Maire / Restez ! Il faut bien une petite main pour prendre des notes.
A Latoune / Naturellement. Que ferions-nous sans ces petites mains... ?
La secrétaire s'assoit ainsi qu’Aldo Latoune et le maire.
A Latoune / Monsieur le maire, j’ai eu une vision. Je vous ai vu.
Maire / Moi ?
A Latoune / Oui monsieur le maire. Car un jour, votre portrait sera posé sur les murs de tous les foyers de Chamfignac !
Maire / Non ? Vous croyez ? Mais... Ce projet, n'est-il pas un peu trop ambitieux ?
A Latoune / Monsieur le Maire, je ne fais pas dans les petits projets ! Et dans mon rêve, j’ai tout vu.
Maire / Vous avez tout vu ?
A Latoune / Vous.
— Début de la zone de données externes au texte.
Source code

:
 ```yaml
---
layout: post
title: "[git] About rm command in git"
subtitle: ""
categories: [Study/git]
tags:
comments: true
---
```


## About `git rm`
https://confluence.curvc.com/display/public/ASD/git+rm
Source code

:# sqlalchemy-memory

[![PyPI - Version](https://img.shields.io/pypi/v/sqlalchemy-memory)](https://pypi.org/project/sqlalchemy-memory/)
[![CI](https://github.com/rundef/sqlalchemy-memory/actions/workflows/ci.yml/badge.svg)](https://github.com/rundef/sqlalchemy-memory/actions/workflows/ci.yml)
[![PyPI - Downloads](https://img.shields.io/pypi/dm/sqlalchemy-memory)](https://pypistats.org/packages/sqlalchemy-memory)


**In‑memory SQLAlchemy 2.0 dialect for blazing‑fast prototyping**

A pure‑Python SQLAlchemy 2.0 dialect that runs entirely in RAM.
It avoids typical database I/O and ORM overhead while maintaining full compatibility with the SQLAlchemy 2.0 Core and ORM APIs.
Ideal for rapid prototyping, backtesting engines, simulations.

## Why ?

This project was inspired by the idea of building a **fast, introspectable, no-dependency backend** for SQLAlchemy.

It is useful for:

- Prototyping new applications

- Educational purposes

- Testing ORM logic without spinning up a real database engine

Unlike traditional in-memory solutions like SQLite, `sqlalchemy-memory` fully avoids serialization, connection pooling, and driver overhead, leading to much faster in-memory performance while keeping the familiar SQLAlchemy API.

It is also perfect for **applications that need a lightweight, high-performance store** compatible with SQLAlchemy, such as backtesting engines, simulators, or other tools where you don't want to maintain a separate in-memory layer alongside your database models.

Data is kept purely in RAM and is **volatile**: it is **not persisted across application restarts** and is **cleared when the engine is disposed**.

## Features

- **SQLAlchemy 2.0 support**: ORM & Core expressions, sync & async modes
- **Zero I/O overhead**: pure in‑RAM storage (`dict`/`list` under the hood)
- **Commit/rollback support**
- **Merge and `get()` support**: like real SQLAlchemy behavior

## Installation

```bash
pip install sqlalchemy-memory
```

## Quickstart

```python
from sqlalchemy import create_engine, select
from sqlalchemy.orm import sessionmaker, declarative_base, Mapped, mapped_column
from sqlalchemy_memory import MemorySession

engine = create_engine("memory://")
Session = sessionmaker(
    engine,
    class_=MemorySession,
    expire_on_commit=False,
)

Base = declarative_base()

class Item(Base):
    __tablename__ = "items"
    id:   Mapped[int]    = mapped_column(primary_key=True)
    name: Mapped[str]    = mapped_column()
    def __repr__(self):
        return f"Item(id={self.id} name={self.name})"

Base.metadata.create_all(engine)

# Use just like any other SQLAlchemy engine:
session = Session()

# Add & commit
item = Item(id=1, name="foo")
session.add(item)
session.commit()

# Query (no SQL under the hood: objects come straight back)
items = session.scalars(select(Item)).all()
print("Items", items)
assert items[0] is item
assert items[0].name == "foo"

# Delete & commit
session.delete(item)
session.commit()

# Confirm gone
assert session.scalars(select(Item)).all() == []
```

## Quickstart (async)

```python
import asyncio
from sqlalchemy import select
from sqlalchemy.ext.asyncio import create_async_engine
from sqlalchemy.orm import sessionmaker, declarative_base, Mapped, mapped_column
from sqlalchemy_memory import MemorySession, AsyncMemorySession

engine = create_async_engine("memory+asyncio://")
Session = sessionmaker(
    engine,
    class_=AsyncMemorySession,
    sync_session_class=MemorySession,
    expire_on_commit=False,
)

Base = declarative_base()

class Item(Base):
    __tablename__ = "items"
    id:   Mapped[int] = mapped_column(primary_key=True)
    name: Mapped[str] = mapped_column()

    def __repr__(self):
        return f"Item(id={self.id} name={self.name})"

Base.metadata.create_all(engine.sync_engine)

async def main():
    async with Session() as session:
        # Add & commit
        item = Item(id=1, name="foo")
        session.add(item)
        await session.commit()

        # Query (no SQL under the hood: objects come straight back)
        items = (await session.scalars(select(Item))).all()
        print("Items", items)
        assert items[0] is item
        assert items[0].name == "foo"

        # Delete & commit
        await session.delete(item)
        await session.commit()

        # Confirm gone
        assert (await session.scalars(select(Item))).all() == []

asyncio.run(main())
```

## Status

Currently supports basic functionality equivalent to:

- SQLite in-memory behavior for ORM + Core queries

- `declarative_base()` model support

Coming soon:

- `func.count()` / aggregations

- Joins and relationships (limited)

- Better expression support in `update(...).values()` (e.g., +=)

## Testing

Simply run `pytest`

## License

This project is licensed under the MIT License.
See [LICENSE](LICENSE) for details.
Au milieu de machines à sous, de roulettes, de tables de jeux, et ce n’est pas tout. J’ai vu aussi un parc d'attractions, douze hôtels de luxe, trois boîtes de nuit, sans compter les bars et les réverbères à tous les carrefours, c’est le minimum.
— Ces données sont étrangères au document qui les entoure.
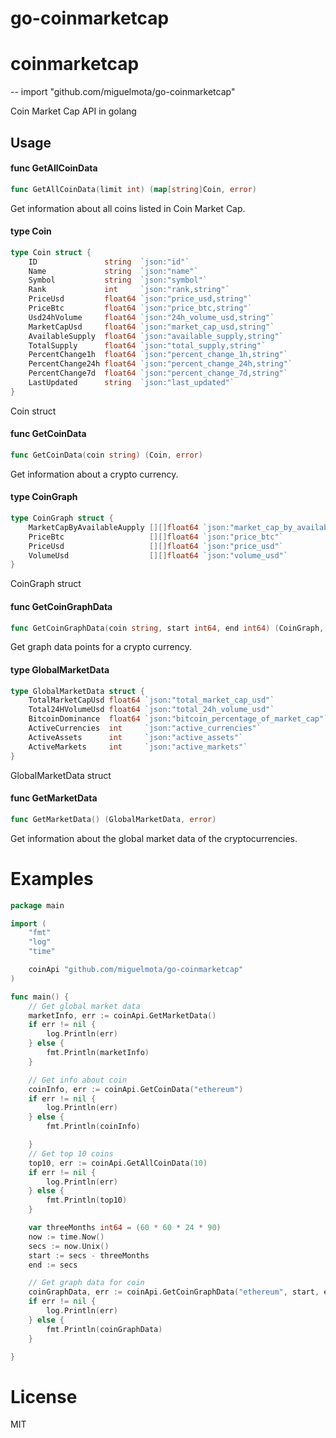 # go-coinmarketcap
# coinmarketcap
--
    import "github.com/miguelmota/go-coinmarketcap"

Coin Market Cap API in golang

## Usage

#### func  GetAllCoinData

```go
func GetAllCoinData(limit int) (map[string]Coin, error)
```
Get information about all coins listed in Coin Market Cap.

#### type Coin

```go
type Coin struct {
	ID               string  `json:"id"`
	Name             string  `json:"name"`
	Symbol           string  `json:"symbol"`
	Rank             int     `json:"rank,string"`
	PriceUsd         float64 `json:"price_usd,string"`
	PriceBtc         float64 `json:"price_btc,string"`
	Usd24hVolume     float64 `json:"24h_volume_usd,string"`
	MarketCapUsd     float64 `json:"market_cap_usd,string"`
	AvailableSupply  float64 `json:"available_supply,string"`
	TotalSupply      float64 `json:"total_supply,string"`
	PercentChange1h  float64 `json:"percent_change_1h,string"`
	PercentChange24h float64 `json:"percent_change_24h,string"`
	PercentChange7d  float64 `json:"percent_change_7d,string"`
	LastUpdated      string  `json:"last_updated"`
}
```

Coin struct

#### func  GetCoinData

```go
func GetCoinData(coin string) (Coin, error)
```
Get information about a crypto currency.

#### type CoinGraph

```go
type CoinGraph struct {
	MarketCapByAvailableAupply [][]float64 `json:"market_cap_by_available_supply"`
	PriceBtc                   [][]float64 `json:"price_btc"`
	PriceUsd                   [][]float64 `json:"price_usd"`
	VolumeUsd                  [][]float64 `json:"volume_usd"`
}
```

CoinGraph struct

#### func  GetCoinGraphData

```go
func GetCoinGraphData(coin string, start int64, end int64) (CoinGraph, error)
```
Get graph data points for a crypto currency.

#### type GlobalMarketData

```go
type GlobalMarketData struct {
	TotalMarketCapUsd float64 `json:"total_market_cap_usd"`
	Total24HVolumeUsd float64 `json:"total_24h_volume_usd"`
	BitcoinDominance  float64 `json:"bitcoin_percentage_of_market_cap"`
	ActiveCurrencies  int     `json:"active_currencies"`
	ActiveAssets      int     `json:"active_assets"`
	ActiveMarkets     int     `json:"active_markets"`
}
```

GlobalMarketData struct

#### func  GetMarketData

```go
func GetMarketData() (GlobalMarketData, error)
```
Get information about the global market data of the cryptocurrencies.

# Examples

```go
package main

import (
	"fmt"
	"log"
	"time"

	coinApi "github.com/miguelmota/go-coinmarketcap"
)

func main() {
	// Get global market data
	marketInfo, err := coinApi.GetMarketData()
	if err != nil {
		log.Println(err)
	} else {
		fmt.Println(marketInfo)
	}

	// Get info about coin
	coinInfo, err := coinApi.GetCoinData("ethereum")
	if err != nil {
		log.Println(err)
	} else {
		fmt.Println(coinInfo)

	}
	// Get top 10 coins
	top10, err := coinApi.GetAllCoinData(10)
	if err != nil {
		log.Println(err)
	} else {
		fmt.Println(top10)
	}

	var threeMonths int64 = (60 * 60 * 24 * 90)
	now := time.Now()
	secs := now.Unix()
	start := secs - threeMonths
	end := secs

	// Get graph data for coin
	coinGraphData, err := coinApi.GetCoinGraphData("ethereum", start, end)
	if err != nil {
		log.Println(err)
	} else {
		fmt.Println(coinGraphData)
	}

}
```

# License

MIT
Maire / Nous n’avons que deux réverbères et un seul carrefour.
A Latoune / Avec mon projet, vous aurez un réverbère tous les deux mètres et un carrefour à tous les coins de rue. Une ville sans carrefours n'est pas une ville, monsieur le maire ! De l'audace, monsieur le maire ! Encore de l'audace ! Toujours de l'audace ! Surtout qu’à Chamfignotte..
Maire / A Chamfignotte ? Qu’est-ce qu’ils veulent, ces abrutis ?
A Latoune / Pour l'instant, je les fais patienter..
Maire / Vous en avez parlé à Chamfignotte ? Jamais ! Un casino, ça s’mérite !
A Latoune / Monsieur le maire, vous avez entièrement raison ! Surtout qu’entre Chamfignac et Chamfignotte, y'a pas photo.
Maire / Ça c'est vrai. Nous, on a un lavoir classé.
A Latoune / Formidable ! Je vois déjà la publicité : Chamfignac et son eau miraculeuse.
Maire / Ah non ! L'eau, on ne la boit jamais ! Elle n’est pas.. Même les vaches n’en veulent pas.
A Latoune / Et bien, nous laverons l'eau, et comme ça vous pourrez ouvrir votre centre thermal.
Maire / Un centre thermal ?
A Latoune / Avec un casino, il faut un centre thermal, sinon après les soins, les clients s'emmerdent.
Maire / Mais pour les terrains, vous allez faire ça où ?
A Latoune / Dans Chamfignac.
Maire / Mais il y'a des maisons.
A Latoune / Des petites maisons. Moi, je vous parle de vraies maisons. Des maisons dans des immeubles, de grands immeubles ! Des immeubles en plein air ! De l’ambition, monsieur le maire ! Faut voir en grand !
Maire / Vous voulez raser le village ?
A Latoune / Je ne rase pas, j’embellis. Et puis on fera le nouveau Chamfignac ! Dans la forêt. Y’aura beaucoup moins d’arbres après, mais on les connaîtra tous. Rue des châtaigniers, rue du Chêne, avenue des noisettes, boulevard de la futée.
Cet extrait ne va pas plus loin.